Let $G$ be a compact group. I am reading a paper where the author claims the existence of a function $\varphi:G\to\mathbb{C}$ such that $\varphi$ is non negative, $$\int_G \varphi(g)dg=1$$ and such that $\varphi(g)=\varphi(g^{-1})$ (we are using Haar measure). My questions are the following:
1. First of all, does "non negative" make sense here? Maybe they are implicitly assuming $\varphi:G\to\mathbb{R}$?
2. I have no idea how to construct the function. Is this a more general result? Like for any $X$ compact, we can find such a function? And how would the statement be?
Any hint on how to construct the function would be appreciated!
1. Yes, of course.
2. Take any continuous non-null function $f\colon G\longrightarrow\mathbb R$. Let $F=|f|/\int_G|f|$. Then $\int_GF=1$. Finally, let $\varphi(g)=\frac12\bigl(F(g)+F(g^{-1})\bigr)$. Then $\int_G\varphi=1$ and $\varphi(g^{-1})=\varphi(g)$.

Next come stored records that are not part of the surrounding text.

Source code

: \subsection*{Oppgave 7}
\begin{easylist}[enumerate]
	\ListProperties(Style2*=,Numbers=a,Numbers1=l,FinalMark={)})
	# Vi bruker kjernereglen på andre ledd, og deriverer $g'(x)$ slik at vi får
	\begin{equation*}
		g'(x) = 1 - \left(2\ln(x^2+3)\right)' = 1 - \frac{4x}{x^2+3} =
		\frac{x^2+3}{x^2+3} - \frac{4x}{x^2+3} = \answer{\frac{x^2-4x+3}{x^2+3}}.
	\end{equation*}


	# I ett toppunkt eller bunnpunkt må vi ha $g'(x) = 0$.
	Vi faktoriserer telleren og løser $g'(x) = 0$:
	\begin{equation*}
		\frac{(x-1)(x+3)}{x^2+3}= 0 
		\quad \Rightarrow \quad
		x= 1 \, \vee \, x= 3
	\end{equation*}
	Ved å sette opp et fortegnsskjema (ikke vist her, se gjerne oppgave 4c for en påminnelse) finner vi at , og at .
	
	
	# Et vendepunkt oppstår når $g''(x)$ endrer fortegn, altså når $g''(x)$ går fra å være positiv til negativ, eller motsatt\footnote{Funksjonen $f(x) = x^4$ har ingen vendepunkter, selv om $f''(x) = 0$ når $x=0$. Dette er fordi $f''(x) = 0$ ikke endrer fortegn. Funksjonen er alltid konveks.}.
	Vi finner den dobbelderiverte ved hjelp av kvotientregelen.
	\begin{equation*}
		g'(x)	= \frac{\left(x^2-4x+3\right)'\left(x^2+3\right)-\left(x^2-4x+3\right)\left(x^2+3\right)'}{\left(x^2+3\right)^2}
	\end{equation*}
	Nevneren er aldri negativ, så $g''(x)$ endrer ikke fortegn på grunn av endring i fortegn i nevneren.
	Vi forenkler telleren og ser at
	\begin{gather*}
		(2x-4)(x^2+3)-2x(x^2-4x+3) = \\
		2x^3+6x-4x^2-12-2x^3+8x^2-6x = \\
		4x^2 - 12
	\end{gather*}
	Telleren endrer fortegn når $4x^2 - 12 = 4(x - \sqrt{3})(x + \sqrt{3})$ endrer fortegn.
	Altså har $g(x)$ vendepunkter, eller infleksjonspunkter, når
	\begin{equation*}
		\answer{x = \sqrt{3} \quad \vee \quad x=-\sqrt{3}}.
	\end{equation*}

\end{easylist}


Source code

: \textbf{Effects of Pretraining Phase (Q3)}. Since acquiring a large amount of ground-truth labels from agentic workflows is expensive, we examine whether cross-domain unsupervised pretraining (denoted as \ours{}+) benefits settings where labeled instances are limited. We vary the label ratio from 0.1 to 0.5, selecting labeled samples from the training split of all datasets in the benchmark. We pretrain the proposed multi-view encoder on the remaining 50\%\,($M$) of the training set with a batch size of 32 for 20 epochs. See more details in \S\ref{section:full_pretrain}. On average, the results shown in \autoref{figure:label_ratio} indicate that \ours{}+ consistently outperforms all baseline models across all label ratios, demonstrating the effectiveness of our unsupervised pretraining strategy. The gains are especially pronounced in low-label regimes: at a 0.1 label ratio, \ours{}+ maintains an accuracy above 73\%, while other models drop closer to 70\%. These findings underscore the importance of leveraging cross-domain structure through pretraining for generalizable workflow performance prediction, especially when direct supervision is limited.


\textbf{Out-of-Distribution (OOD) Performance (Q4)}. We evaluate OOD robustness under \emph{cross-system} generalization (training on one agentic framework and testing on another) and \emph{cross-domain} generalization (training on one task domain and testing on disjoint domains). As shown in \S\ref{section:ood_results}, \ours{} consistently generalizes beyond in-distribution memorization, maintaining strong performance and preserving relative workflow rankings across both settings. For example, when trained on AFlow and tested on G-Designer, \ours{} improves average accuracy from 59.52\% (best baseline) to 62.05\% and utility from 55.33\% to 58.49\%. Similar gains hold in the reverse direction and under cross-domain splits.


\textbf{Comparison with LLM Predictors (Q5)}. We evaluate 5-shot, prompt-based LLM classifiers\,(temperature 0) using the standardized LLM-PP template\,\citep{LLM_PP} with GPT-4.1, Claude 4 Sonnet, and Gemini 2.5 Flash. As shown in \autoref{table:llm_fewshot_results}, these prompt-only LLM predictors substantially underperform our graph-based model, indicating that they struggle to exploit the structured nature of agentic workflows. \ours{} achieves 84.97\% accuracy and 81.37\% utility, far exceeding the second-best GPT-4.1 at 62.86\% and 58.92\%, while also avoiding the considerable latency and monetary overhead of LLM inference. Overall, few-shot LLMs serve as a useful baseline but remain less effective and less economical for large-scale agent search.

By the same argument, for any compact neighborhood $N$ of any point of $G$, you can find such a function $\varphi$ with the property described above such that, furthermore, the support of $\varphi$ is contained in $N$. I am assuming that the Haar measure is such that the measure of any open non-empty subset is greater than $0$.